_WORK INSTRUCTION_
How many lines in the listing below include the word "Swift"? Reply with the count alone.

_RECORDS SUPPLIED_
•••••

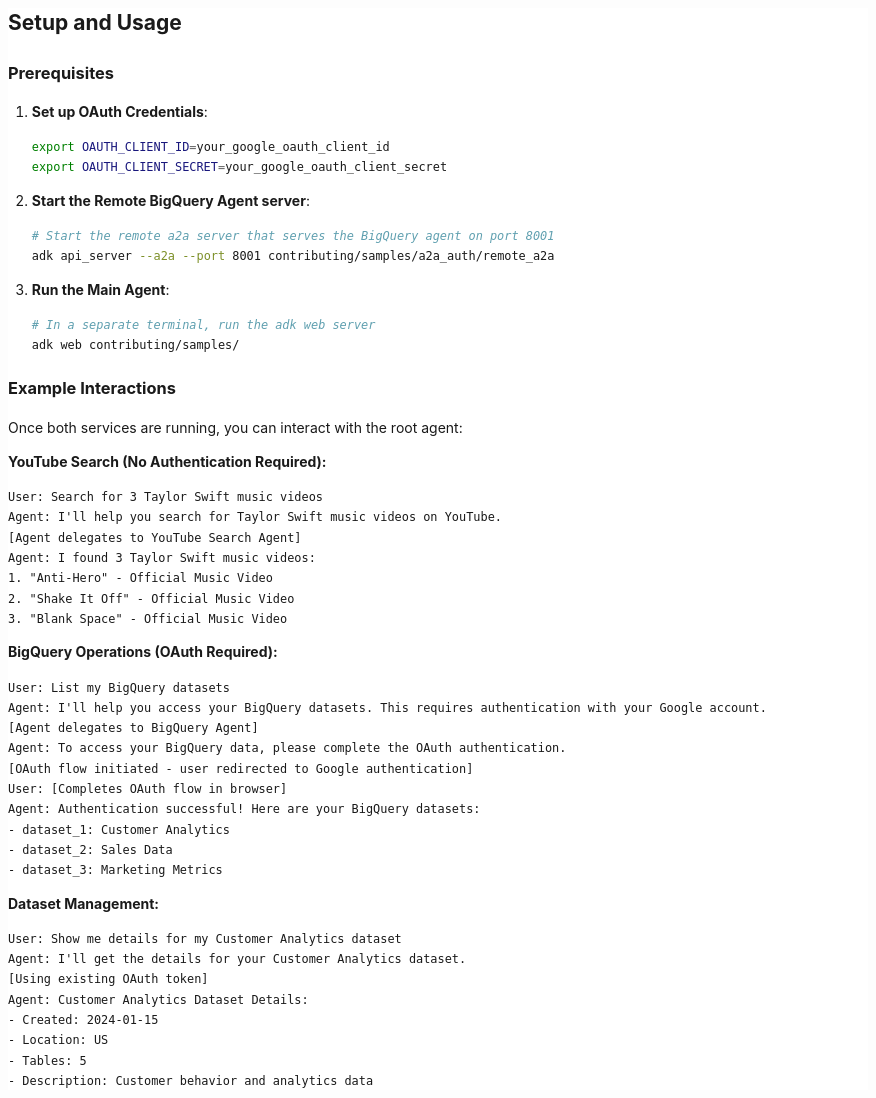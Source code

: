 ## Setup and Usage

### Prerequisites

1. **Set up OAuth Credentials**:
   ```bash
   export OAUTH_CLIENT_ID=your_google_oauth_client_id
   export OAUTH_CLIENT_SECRET=your_google_oauth_client_secret
   ```

2. **Start the Remote BigQuery Agent server**:
   ```bash
   # Start the remote a2a server that serves the BigQuery agent on port 8001
   adk api_server --a2a --port 8001 contributing/samples/a2a_auth/remote_a2a
   ```

3. **Run the Main Agent**:
   ```bash
   # In a separate terminal, run the adk web server
   adk web contributing/samples/
   ```

### Example Interactions

Once both services are running, you can interact with the root agent:

**YouTube Search (No Authentication Required):**
```
User: Search for 3 Taylor Swift music videos
Agent: I'll help you search for Taylor Swift music videos on YouTube.
[Agent delegates to YouTube Search Agent]
Agent: I found 3 Taylor Swift music videos:
1. "Anti-Hero" - Official Music Video
2. "Shake It Off" - Official Music Video
3. "Blank Space" - Official Music Video
```

**BigQuery Operations (OAuth Required):**
```
User: List my BigQuery datasets
Agent: I'll help you access your BigQuery datasets. This requires authentication with your Google account.
[Agent delegates to BigQuery Agent]
Agent: To access your BigQuery data, please complete the OAuth authentication.
[OAuth flow initiated - user redirected to Google authentication]
User: [Completes OAuth flow in browser]
Agent: Authentication successful! Here are your BigQuery datasets:
- dataset_1: Customer Analytics
- dataset_2: Sales Data
- dataset_3: Marketing Metrics
```

**Dataset Management:**
```
User: Show me details for my Customer Analytics dataset
Agent: I'll get the details for your Customer Analytics dataset.
[Using existing OAuth token]
Agent: Customer Analytics Dataset Details:
- Created: 2024-01-15
- Location: US
- Tables: 5
- Description: Customer behavior and analytics data
```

•••••

_TASK ANSWER_
3